> **What is expected**:
Pictures are to be omitted; everything else in the data must be transcribed exactly.
=-=-=-=-=
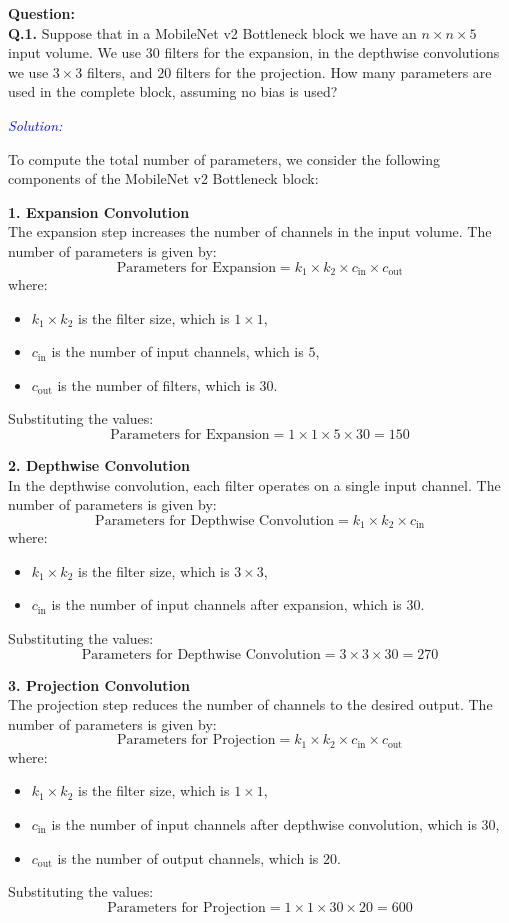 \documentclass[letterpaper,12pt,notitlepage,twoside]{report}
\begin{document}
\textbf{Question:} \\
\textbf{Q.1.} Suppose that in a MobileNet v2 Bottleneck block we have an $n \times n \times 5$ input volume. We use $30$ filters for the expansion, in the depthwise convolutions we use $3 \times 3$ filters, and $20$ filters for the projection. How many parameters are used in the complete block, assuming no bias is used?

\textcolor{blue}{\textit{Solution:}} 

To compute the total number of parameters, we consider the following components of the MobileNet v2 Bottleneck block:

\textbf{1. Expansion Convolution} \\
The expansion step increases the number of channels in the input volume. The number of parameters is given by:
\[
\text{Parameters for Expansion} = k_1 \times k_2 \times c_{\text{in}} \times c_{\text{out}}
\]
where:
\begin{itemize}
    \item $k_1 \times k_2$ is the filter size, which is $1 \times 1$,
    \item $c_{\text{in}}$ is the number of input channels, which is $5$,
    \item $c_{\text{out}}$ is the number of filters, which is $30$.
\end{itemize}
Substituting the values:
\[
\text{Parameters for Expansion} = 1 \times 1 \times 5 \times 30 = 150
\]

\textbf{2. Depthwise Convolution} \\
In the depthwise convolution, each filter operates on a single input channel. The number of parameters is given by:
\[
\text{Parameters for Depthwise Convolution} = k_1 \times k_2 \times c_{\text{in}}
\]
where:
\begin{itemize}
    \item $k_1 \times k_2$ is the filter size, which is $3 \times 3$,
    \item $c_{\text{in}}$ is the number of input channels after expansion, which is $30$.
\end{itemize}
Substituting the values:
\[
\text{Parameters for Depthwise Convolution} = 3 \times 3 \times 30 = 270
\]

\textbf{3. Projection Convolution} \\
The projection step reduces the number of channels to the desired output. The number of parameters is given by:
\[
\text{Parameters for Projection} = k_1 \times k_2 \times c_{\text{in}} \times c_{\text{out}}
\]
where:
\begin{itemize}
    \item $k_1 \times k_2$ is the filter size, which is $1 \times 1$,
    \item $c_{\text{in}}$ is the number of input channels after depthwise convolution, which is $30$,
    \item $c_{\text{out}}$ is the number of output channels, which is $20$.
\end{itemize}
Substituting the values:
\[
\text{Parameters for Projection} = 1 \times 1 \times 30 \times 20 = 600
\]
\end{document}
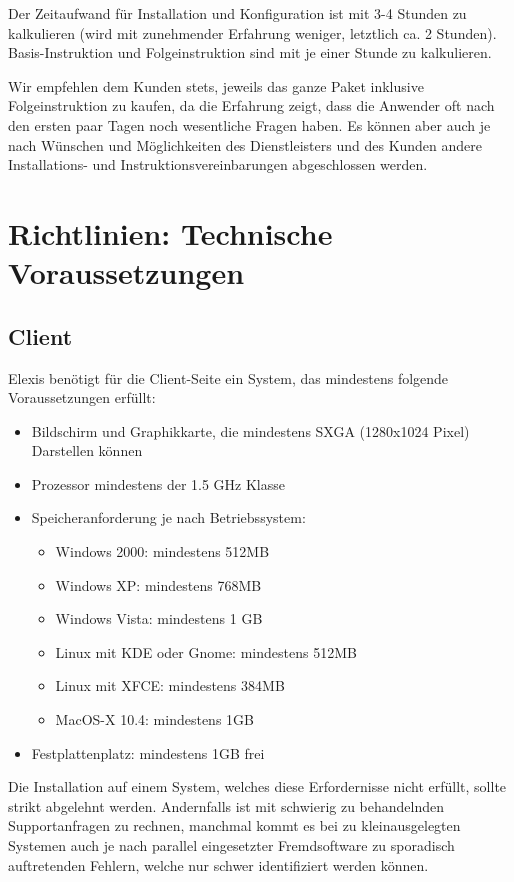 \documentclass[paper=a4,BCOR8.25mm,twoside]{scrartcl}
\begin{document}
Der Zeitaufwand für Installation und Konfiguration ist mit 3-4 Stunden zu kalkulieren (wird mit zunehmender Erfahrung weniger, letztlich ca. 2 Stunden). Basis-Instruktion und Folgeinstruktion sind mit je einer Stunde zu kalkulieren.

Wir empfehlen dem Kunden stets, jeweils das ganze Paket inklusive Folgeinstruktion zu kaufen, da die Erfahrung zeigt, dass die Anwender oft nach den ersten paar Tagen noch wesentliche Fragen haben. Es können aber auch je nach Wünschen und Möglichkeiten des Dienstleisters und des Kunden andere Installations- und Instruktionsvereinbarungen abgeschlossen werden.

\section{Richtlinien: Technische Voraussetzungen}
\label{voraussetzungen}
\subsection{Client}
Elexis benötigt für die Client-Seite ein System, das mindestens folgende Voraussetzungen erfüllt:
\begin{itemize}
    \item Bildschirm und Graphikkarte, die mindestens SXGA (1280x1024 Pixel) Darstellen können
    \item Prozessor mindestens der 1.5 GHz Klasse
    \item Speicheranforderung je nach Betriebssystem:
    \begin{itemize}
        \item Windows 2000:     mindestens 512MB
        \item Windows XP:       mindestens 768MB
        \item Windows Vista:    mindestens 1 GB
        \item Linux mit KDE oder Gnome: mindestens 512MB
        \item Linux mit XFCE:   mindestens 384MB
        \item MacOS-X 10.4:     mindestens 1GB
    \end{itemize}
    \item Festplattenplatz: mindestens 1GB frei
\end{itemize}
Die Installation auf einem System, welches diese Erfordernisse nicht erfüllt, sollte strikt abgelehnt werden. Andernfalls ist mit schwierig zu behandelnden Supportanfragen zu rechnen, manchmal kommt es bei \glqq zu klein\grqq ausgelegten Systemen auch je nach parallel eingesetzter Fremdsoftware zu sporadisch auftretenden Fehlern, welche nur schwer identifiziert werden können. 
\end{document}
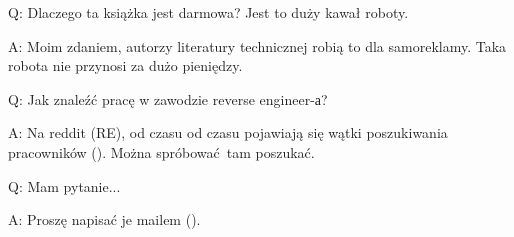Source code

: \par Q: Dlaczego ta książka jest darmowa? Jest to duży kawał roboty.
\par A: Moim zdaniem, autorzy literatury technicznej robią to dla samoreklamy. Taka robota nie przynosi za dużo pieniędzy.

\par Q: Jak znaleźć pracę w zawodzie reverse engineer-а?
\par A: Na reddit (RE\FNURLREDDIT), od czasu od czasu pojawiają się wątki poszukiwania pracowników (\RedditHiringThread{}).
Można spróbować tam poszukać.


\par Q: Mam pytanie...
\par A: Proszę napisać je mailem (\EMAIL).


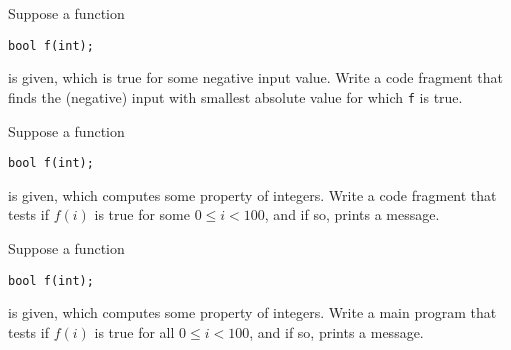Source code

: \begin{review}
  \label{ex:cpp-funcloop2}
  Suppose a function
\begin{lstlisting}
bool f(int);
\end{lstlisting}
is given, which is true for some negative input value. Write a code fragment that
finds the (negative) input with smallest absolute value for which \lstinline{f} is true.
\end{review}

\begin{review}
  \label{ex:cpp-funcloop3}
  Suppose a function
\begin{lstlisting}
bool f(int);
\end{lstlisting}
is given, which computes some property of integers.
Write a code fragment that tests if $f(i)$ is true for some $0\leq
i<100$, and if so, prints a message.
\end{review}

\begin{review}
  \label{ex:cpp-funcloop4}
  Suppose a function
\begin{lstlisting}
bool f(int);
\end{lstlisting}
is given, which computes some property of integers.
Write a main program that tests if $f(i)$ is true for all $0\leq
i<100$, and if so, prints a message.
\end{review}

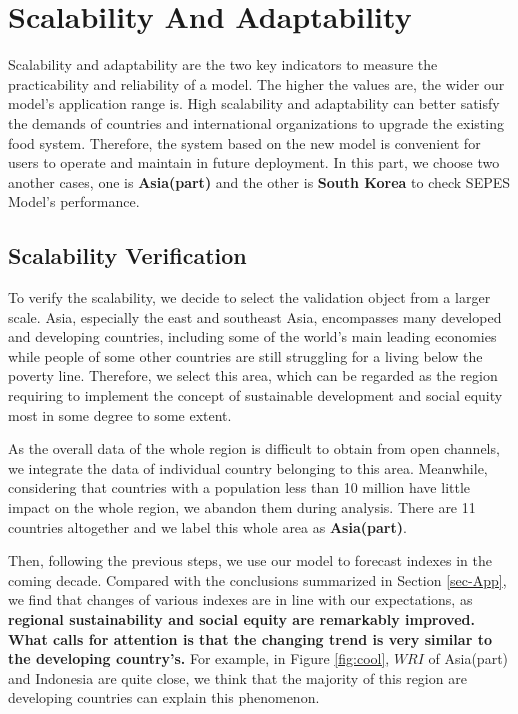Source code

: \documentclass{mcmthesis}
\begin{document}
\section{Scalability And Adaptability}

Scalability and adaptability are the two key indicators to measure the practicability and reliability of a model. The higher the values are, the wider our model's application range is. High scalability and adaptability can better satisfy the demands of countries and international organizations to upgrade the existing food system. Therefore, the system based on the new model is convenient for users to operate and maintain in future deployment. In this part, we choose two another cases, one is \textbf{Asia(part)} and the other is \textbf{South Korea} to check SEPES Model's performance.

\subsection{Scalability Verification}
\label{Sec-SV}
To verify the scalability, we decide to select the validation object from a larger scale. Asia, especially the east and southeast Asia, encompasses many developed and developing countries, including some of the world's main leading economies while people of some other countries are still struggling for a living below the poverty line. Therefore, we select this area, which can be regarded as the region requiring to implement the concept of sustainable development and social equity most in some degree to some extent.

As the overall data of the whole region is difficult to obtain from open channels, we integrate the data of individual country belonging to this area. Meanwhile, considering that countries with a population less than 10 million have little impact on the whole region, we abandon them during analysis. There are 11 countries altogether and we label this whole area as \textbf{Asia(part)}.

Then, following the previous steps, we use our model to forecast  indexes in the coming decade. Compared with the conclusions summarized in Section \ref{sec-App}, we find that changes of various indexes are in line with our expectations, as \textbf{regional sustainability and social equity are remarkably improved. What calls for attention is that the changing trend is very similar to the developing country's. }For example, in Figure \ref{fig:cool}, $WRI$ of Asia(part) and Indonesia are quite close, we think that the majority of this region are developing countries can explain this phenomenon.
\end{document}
=-=-=-=-=
> **Solution to the problem**:
 \documentclass[letterpaper,12pt,notitlepage,twoside]{report}
\begin{document}
\textbf{Question:} \\
\textbf{Q.1.} Suppose that in a MobileNet v2 Bottleneck block we have an $n \times n \times 5$ input volume. We use $30$ filters for the expansion, in the depthwise convolutions we use $3 \times 3$ filters, and $20$ filters for the projection. How many parameters are used in the complete block, assuming no bias is used?

\textcolor{blue}{\textit{Solution:}} 

To compute the total number of parameters, we consider the following components of the MobileNet v2 Bottleneck block:

\textbf{1. Expansion Convolution} \\
The expansion step increases the number of channels in the input volume. The number of parameters is given by:
\[
\text{Parameters for Expansion} = k_1 \times k_2 \times c_{\text{in}} \times c_{\text{out}}
\]
where:
\begin{itemize}
    \item $k_1 \times k_2$ is the filter size, which is $1 \times 1$,
    \item $c_{\text{in}}$ is the number of input channels, which is $5$,
    \item $c_{\text{out}}$ is the number of filters, which is $30$.
\end{itemize}
Substituting the values:
\[
\text{Parameters for Expansion} = 1 \times 1 \times 5 \times 30 = 150
\]

\textbf{2. Depthwise Convolution} \\
In the depthwise convolution, each filter operates on a single input channel. The number of parameters is given by:
\[
\text{Parameters for Depthwise Convolution} = k_1 \times k_2 \times c_{\text{in}}
\]
where:
\begin{itemize}
    \item $k_1 \times k_2$ is the filter size, which is $3 \times 3$,
    \item $c_{\text{in}}$ is the number of input channels after expansion, which is $30$.
\end{itemize}
Substituting the values:
\[
\text{Parameters for Depthwise Convolution} = 3 \times 3 \times 30 = 270
\]

\textbf{3. Projection Convolution} \\
The projection step reduces the number of channels to the desired output. The number of parameters is given by:
\[
\text{Parameters for Projection} = k_1 \times k_2 \times c_{\text{in}} \times c_{\text{out}}
\]
where:
\begin{itemize}
    \item $k_1 \times k_2$ is the filter size, which is $1 \times 1$,
    \item $c_{\text{in}}$ is the number of input channels after depthwise convolution, which is $30$,
    \item $c_{\text{out}}$ is the number of output channels, which is $20$.
\end{itemize}
Substituting the values:
\[
\text{Parameters for Projection} = 1 \times 1 \times 30 \times 20 = 600
\]
\end{document}
 \documentclass[paper=a4,BCOR8.25mm,twoside]{scrartcl}
\begin{document}
Der Zeitaufwand für Installation und Konfiguration ist mit 3-4 Stunden zu kalkulieren (wird mit zunehmender Erfahrung weniger, letztlich ca. 2 Stunden). Basis-Instruktion und Folgeinstruktion sind mit je einer Stunde zu kalkulieren.

Wir empfehlen dem Kunden stets, jeweils das ganze Paket inklusive Folgeinstruktion zu kaufen, da die Erfahrung zeigt, dass die Anwender oft nach den ersten paar Tagen noch wesentliche Fragen haben. Es können aber auch je nach Wünschen und Möglichkeiten des Dienstleisters und des Kunden andere Installations- und Instruktionsvereinbarungen abgeschlossen werden.

\section{Richtlinien: Technische Voraussetzungen}
\label{voraussetzungen}
\subsection{Client}
Elexis benötigt für die Client-Seite ein System, das mindestens folgende Voraussetzungen erfüllt:
\begin{itemize}
    \item Bildschirm und Graphikkarte, die mindestens SXGA (1280x1024 Pixel) Darstellen können
    \item Prozessor mindestens der 1.5 GHz Klasse
    \item Speicheranforderung je nach Betriebssystem:
    \begin{itemize}
        \item Windows 2000:     mindestens 512MB
        \item Windows XP:       mindestens 768MB
        \item Windows Vista:    mindestens 1 GB
        \item Linux mit KDE oder Gnome: mindestens 512MB
        \item Linux mit XFCE:   mindestens 384MB
        \item MacOS-X 10.4:     mindestens 1GB
    \end{itemize}
    \item Festplattenplatz: mindestens 1GB frei
\end{itemize}
Die Installation auf einem System, welches diese Erfordernisse nicht erfüllt, sollte strikt abgelehnt werden. Andernfalls ist mit schwierig zu behandelnden Supportanfragen zu rechnen, manchmal kommt es bei \glqq zu klein\grqq ausgelegten Systemen auch je nach parallel eingesetzter Fremdsoftware zu sporadisch auftretenden Fehlern, welche nur schwer identifiziert werden können. 
\end{document}
Source code

: \par Q: Dlaczego ta książka jest darmowa? Jest to duży kawał roboty.
\par A: Moim zdaniem, autorzy literatury technicznej robią to dla samoreklamy. Taka robota nie przynosi za dużo pieniędzy.

\par Q: Jak znaleźć pracę w zawodzie reverse engineer-а?
\par A: Na reddit (RE\FNURLREDDIT), od czasu od czasu pojawiają się wątki poszukiwania pracowników (\RedditHiringThread{}).
Można spróbować tam poszukać.


\par Q: Mam pytanie...
\par A: Proszę napisać je mailem (\EMAIL).


Source code

: \begin{review}
  \label{ex:cpp-funcloop2}
  Suppose a function
\begin{lstlisting}
bool f(int);
\end{lstlisting}
is given, which is true for some negative input value. Write a code fragment that
finds the (negative) input with smallest absolute value for which \lstinline{f} is true.
\end{review}

\begin{review}
  \label{ex:cpp-funcloop3}
  Suppose a function
\begin{lstlisting}
bool f(int);
\end{lstlisting}
is given, which computes some property of integers.
Write a code fragment that tests if $f(i)$ is true for some $0\leq
i<100$, and if so, prints a message.
\end{review}

\begin{review}
  \label{ex:cpp-funcloop4}
  Suppose a function
\begin{lstlisting}
bool f(int);
\end{lstlisting}
is given, which computes some property of integers.
Write a main program that tests if $f(i)$ is true for all $0\leq
i<100$, and if so, prints a message.
\end{review}

Source code

: \documentclass{mcmthesis}
\begin{document}
\section{Scalability And Adaptability}

Scalability and adaptability are the two key indicators to measure the practicability and reliability of a model. The higher the values are, the wider our model's application range is. High scalability and adaptability can better satisfy the demands of countries and international organizations to upgrade the existing food system. Therefore, the system based on the new model is convenient for users to operate and maintain in future deployment. In this part, we choose two another cases, one is \textbf{Asia(part)} and the other is \textbf{South Korea} to check SEPES Model's performance.

\subsection{Scalability Verification}
\label{Sec-SV}
To verify the scalability, we decide to select the validation object from a larger scale. Asia, especially the east and southeast Asia, encompasses many developed and developing countries, including some of the world's main leading economies while people of some other countries are still struggling for a living below the poverty line. Therefore, we select this area, which can be regarded as the region requiring to implement the concept of sustainable development and social equity most in some degree to some extent.

As the overall data of the whole region is difficult to obtain from open channels, we integrate the data of individual country belonging to this area. Meanwhile, considering that countries with a population less than 10 million have little impact on the whole region, we abandon them during analysis. There are 11 countries altogether and we label this whole area as \textbf{Asia(part)}.

Then, following the previous steps, we use our model to forecast  indexes in the coming decade. Compared with the conclusions summarized in Section \ref{sec-App}, we find that changes of various indexes are in line with our expectations, as \textbf{regional sustainability and social equity are remarkably improved. What calls for attention is that the changing trend is very similar to the developing country's. }For example, in Figure \ref{fig:cool}, $WRI$ of Asia(part) and Indonesia are quite close, we think that the majority of this region are developing countries can explain this phenomenon.
\end{document}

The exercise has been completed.